(Listed entries Opens)
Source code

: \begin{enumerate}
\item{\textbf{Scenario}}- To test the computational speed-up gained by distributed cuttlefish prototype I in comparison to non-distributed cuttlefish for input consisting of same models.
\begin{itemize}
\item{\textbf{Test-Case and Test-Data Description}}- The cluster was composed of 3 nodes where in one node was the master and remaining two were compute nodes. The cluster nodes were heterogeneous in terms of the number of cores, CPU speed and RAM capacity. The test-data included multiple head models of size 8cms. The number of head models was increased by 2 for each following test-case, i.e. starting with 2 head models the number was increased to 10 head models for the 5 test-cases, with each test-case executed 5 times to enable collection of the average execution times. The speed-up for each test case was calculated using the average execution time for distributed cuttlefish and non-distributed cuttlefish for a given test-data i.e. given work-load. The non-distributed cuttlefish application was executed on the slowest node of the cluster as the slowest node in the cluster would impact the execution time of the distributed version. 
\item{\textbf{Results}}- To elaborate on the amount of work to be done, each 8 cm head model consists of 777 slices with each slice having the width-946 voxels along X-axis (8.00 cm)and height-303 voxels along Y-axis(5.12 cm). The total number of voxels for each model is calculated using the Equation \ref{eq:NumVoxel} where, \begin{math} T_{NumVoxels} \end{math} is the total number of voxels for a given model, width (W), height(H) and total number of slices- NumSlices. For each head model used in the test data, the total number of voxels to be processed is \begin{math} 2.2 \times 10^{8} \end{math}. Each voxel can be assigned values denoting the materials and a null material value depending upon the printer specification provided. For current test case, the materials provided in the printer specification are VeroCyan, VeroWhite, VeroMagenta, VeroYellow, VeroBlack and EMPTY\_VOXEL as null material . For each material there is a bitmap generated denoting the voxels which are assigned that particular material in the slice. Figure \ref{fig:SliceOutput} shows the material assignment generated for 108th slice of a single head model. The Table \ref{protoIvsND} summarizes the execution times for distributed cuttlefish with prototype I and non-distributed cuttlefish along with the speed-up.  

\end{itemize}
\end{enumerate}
(Listed entries Closes)
__What is needed__:
Within the records above, tally the lines that contain "models". Give the total and nothing more.

__Response__:
2